For PU, the comparison of the two conditions in the time domain revealed clusters in the pre-stimulus time period due to a more pronounced PU representation in the AV compared to the A condition. In the time–frequency domain, the two conditions have spatially more distinct PU patterns in theta range, reflected by a significant occipital cluster in comparison analysis, that likely stems from the additional visual prior representation in the AV condition.

Comparison analysis revealed similar results for SU, mainly reflecting differences in strength of the correlations between the two conditions. Additionally, these differences might partly also be driven by SU itself, which showed larger variation in the AV compared to the A condition. In the time domain, the differences are in the time range of ~ 200–300 ms due to more pronounced regression patterns in the AV compared to the A condition. Similarly, in lower frequency range, the differences between the two conditions are mainly in the theta range and limited to occipital electrodes, possibly due to sensory specific processing of the visual stimulus in the AV condition. Specifically, the increased pre-stimulus correlation between low frequency power and PU in visual areas might relate to attentional preparation and expectancy of the upcoming stimulus in cases of higher uncertainty43,48. Post-stimulus, the increased correlation in the AV condition might be a mere consequence of the additional attentive processing of a visual stimulus, which has repeatedly been associated with increases in low-frequency power in the time-range49,50,51. Finally, the difference in the gamma range clusters fall into the period of potential microsaccadic activity, and thus are likely driven by larger artifacts in the AV condition due to the occurrence of an additional visual stimulus.

Taken together, these results suggest that auditory spatial localization in both AV and A conditions is based on highly similar Bayesian inference mechanisms, which in the former are additionally informed by the visual stimulus. Importantly, our data thus provide novel evidence for auditory spatial localization according to Bayesian inference, while suggesting that the results following audio-visual priors previously reported by Krishnamurthy et al.23 are similarly applicable to true auditory-only settings.

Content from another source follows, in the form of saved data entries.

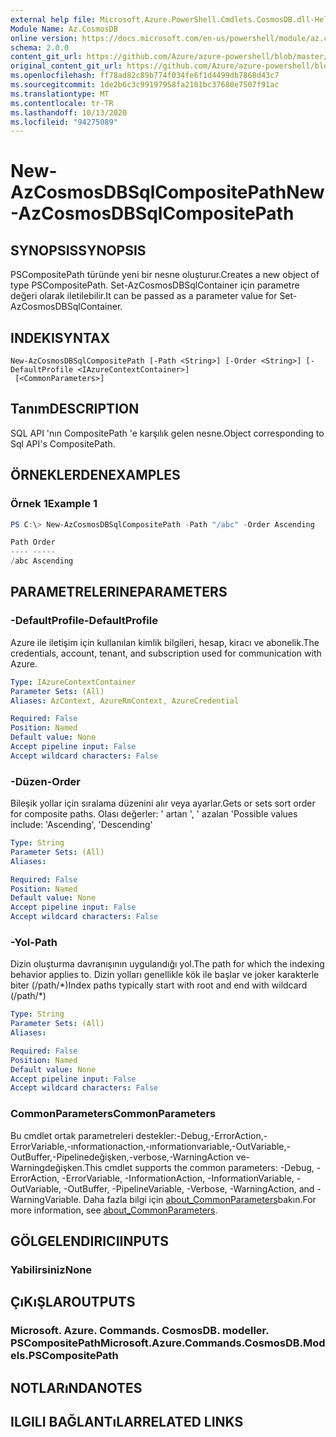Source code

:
 ```yaml
---
external help file: Microsoft.Azure.PowerShell.Cmdlets.CosmosDB.dll-Help.xml
Module Name: Az.CosmosDB
online version: https://docs.microsoft.com/en-us/powershell/module/az.cosmosdb/new-azcosmosdbsqlcompositepath
schema: 2.0.0
content_git_url: https://github.com/Azure/azure-powershell/blob/master/src/CosmosDB/CosmosDB/help/New-AzCosmosDBSqlCompositePath.md
original_content_git_url: https://github.com/Azure/azure-powershell/blob/master/src/CosmosDB/CosmosDB/help/New-AzCosmosDBSqlCompositePath.md
ms.openlocfilehash: ff78ad82c89b774f034fe6f1d4499db7868d43c7
ms.sourcegitcommit: 1de2b6c3c99197958fa2101bc37680e7507f91ac
ms.translationtype: MT
ms.contentlocale: tr-TR
ms.lasthandoff: 10/13/2020
ms.locfileid: "94275089"
---
```

# <span data-ttu-id="b82fe-101">New-AzCosmosDBSqlCompositePath</span><span class="sxs-lookup"><span data-stu-id="b82fe-101">New-AzCosmosDBSqlCompositePath</span></span>

## <span data-ttu-id="b82fe-102">SYNOPSIS</span><span class="sxs-lookup"><span data-stu-id="b82fe-102">SYNOPSIS</span></span>
<span data-ttu-id="b82fe-103">PSCompositePath türünde yeni bir nesne oluşturur.</span><span class="sxs-lookup"><span data-stu-id="b82fe-103">Creates a new object of type PSCompositePath.</span></span> <span data-ttu-id="b82fe-104">Set-AzCosmosDBSqlContainer için parametre değeri olarak iletilebilir.</span><span class="sxs-lookup"><span data-stu-id="b82fe-104">It can be passed as a parameter value for Set-AzCosmosDBSqlContainer.</span></span>

## <span data-ttu-id="b82fe-105">INDEKI</span><span class="sxs-lookup"><span data-stu-id="b82fe-105">SYNTAX</span></span>

```
New-AzCosmosDBSqlCompositePath [-Path <String>] [-Order <String>] [-DefaultProfile <IAzureContextContainer>]
 [<CommonParameters>]
```

## <span data-ttu-id="b82fe-106">Tanım</span><span class="sxs-lookup"><span data-stu-id="b82fe-106">DESCRIPTION</span></span>
<span data-ttu-id="b82fe-107">SQL API 'nın CompositePath 'e karşılık gelen nesne.</span><span class="sxs-lookup"><span data-stu-id="b82fe-107">Object corresponding to Sql API's CompositePath.</span></span>

## <span data-ttu-id="b82fe-108">ÖRNEKLERDEN</span><span class="sxs-lookup"><span data-stu-id="b82fe-108">EXAMPLES</span></span>

### <span data-ttu-id="b82fe-109">Örnek 1</span><span class="sxs-lookup"><span data-stu-id="b82fe-109">Example 1</span></span>
```powershell
PS C:\> New-AzCosmosDBSqlCompositePath -Path "/abc" -Order Ascending

Path Order
---- -----
/abc Ascending
```

## <span data-ttu-id="b82fe-110">PARAMETRELERINE</span><span class="sxs-lookup"><span data-stu-id="b82fe-110">PARAMETERS</span></span>

### <span data-ttu-id="b82fe-111">-DefaultProfile</span><span class="sxs-lookup"><span data-stu-id="b82fe-111">-DefaultProfile</span></span>
<span data-ttu-id="b82fe-112">Azure ile iletişim için kullanılan kimlik bilgileri, hesap, kiracı ve abonelik.</span><span class="sxs-lookup"><span data-stu-id="b82fe-112">The credentials, account, tenant, and subscription used for communication with Azure.</span></span>

```yaml
Type: IAzureContextContainer
Parameter Sets: (All)
Aliases: AzContext, AzureRmContext, AzureCredential

Required: False
Position: Named
Default value: None
Accept pipeline input: False
Accept wildcard characters: False
```

### <span data-ttu-id="b82fe-113">-Düzen</span><span class="sxs-lookup"><span data-stu-id="b82fe-113">-Order</span></span>
<span data-ttu-id="b82fe-114">Bileşik yollar için sıralama düzenini alır veya ayarlar.</span><span class="sxs-lookup"><span data-stu-id="b82fe-114">Gets or sets sort order for composite paths.</span></span>
<span data-ttu-id="b82fe-115">Olası değerler: ' artan ', ' azalan '</span><span class="sxs-lookup"><span data-stu-id="b82fe-115">Possible values include: 'Ascending', 'Descending'</span></span>

```yaml
Type: String
Parameter Sets: (All)
Aliases:

Required: False
Position: Named
Default value: None
Accept pipeline input: False
Accept wildcard characters: False
```

### <span data-ttu-id="b82fe-116">-Yol</span><span class="sxs-lookup"><span data-stu-id="b82fe-116">-Path</span></span>
<span data-ttu-id="b82fe-117">Dizin oluşturma davranışının uygulandığı yol.</span><span class="sxs-lookup"><span data-stu-id="b82fe-117">The path for which the indexing behavior applies to.</span></span>
<span data-ttu-id="b82fe-118">Dizin yolları genellikle kök ile başlar ve joker karakterle biter (/path/\*)</span><span class="sxs-lookup"><span data-stu-id="b82fe-118">Index paths typically start with root and end with wildcard (/path/\*)</span></span>

```yaml
Type: String
Parameter Sets: (All)
Aliases:

Required: False
Position: Named
Default value: None
Accept pipeline input: False
Accept wildcard characters: False
```

### <span data-ttu-id="b82fe-119">CommonParameters</span><span class="sxs-lookup"><span data-stu-id="b82fe-119">CommonParameters</span></span>
<span data-ttu-id="b82fe-120">Bu cmdlet ortak parametreleri destekler:-Debug,-ErrorAction,-ErrorVariable,-ınformationaction,-ınformationvariable,-OutVariable,-OutBuffer,-Pipelinedeğişken,-verbose,-WarningAction ve-Warningdeğişken.</span><span class="sxs-lookup"><span data-stu-id="b82fe-120">This cmdlet supports the common parameters: -Debug, -ErrorAction, -ErrorVariable, -InformationAction, -InformationVariable, -OutVariable, -OutBuffer, -PipelineVariable, -Verbose, -WarningAction, and -WarningVariable.</span></span> <span data-ttu-id="b82fe-121">Daha fazla bilgi için [about_CommonParameters](http://go.microsoft.com/fwlink/?LinkID=113216)bakın.</span><span class="sxs-lookup"><span data-stu-id="b82fe-121">For more information, see [about_CommonParameters](http://go.microsoft.com/fwlink/?LinkID=113216).</span></span>

## <span data-ttu-id="b82fe-122">GÖLGELENDIRICI</span><span class="sxs-lookup"><span data-stu-id="b82fe-122">INPUTS</span></span>

### <span data-ttu-id="b82fe-123">Yabilirsiniz</span><span class="sxs-lookup"><span data-stu-id="b82fe-123">None</span></span>

## <span data-ttu-id="b82fe-124">ÇıKıŞLAR</span><span class="sxs-lookup"><span data-stu-id="b82fe-124">OUTPUTS</span></span>

### <span data-ttu-id="b82fe-125">Microsoft. Azure. Commands. CosmosDB. modeller. PSCompositePath</span><span class="sxs-lookup"><span data-stu-id="b82fe-125">Microsoft.Azure.Commands.CosmosDB.Models.PSCompositePath</span></span>

## <span data-ttu-id="b82fe-126">NOTLARıNDA</span><span class="sxs-lookup"><span data-stu-id="b82fe-126">NOTES</span></span>

## <span data-ttu-id="b82fe-127">ILGILI BAĞLANTıLAR</span><span class="sxs-lookup"><span data-stu-id="b82fe-127">RELATED LINKS</span></span>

A limitation of our experimental approach is the arguably artificial nature of the perceptual report, which required the mapping of sounds in azimuth space onto a 2D visual representation. Consequently, sensorimotor feedback, which is considered an important component in Bayesian inference, is missing from our task. This was a consequence of our aim to both simultaneously record clean EEG data and to compare our results to the findings of Krishnamurthy et al.23, who used a highly similar task. In order to compensate for this limitation and facilitate the auditory-to-visual mapping, we presented the AV and A trials in alternating fashion, such that AV sequences provided task-relevant feedback about the locations of the sounds in both auditory and visual space. Nevertheless, future studies should aim for more realistic experimental settings and response behavior (e.g. head rotation or allow gaze changes52,53) which can additionally serve as sensorimotor feedback into the process of perceptual inference.

Conclusions

Perception commonly relies on both sensory input and prior information. In the present study, we provide novel evidence that behavioral and neural responses during unimodal auditory localization indeed conform with Bayesian inference principles. We demonstrate the impact of dynamic changes in the environment on the weighting of prior knowledge and current sensory evidence, and show that the resulting behavioral performance, model metrics and neural patterns associated with PU and SU are in line with findings from other domains. Moreover, these patterns are intensified yet structurally similar following additional visual priors.

Taken together, despite the auditory system’s inferiority regarding spatial localization, our data suggest that it employs similar mechanisms as previously observed in visual processing or more domain appropriate-tasks such as auditory pitch and temporal discrimination, supporting Bayesian inference as a general principle in human perceptual decision making.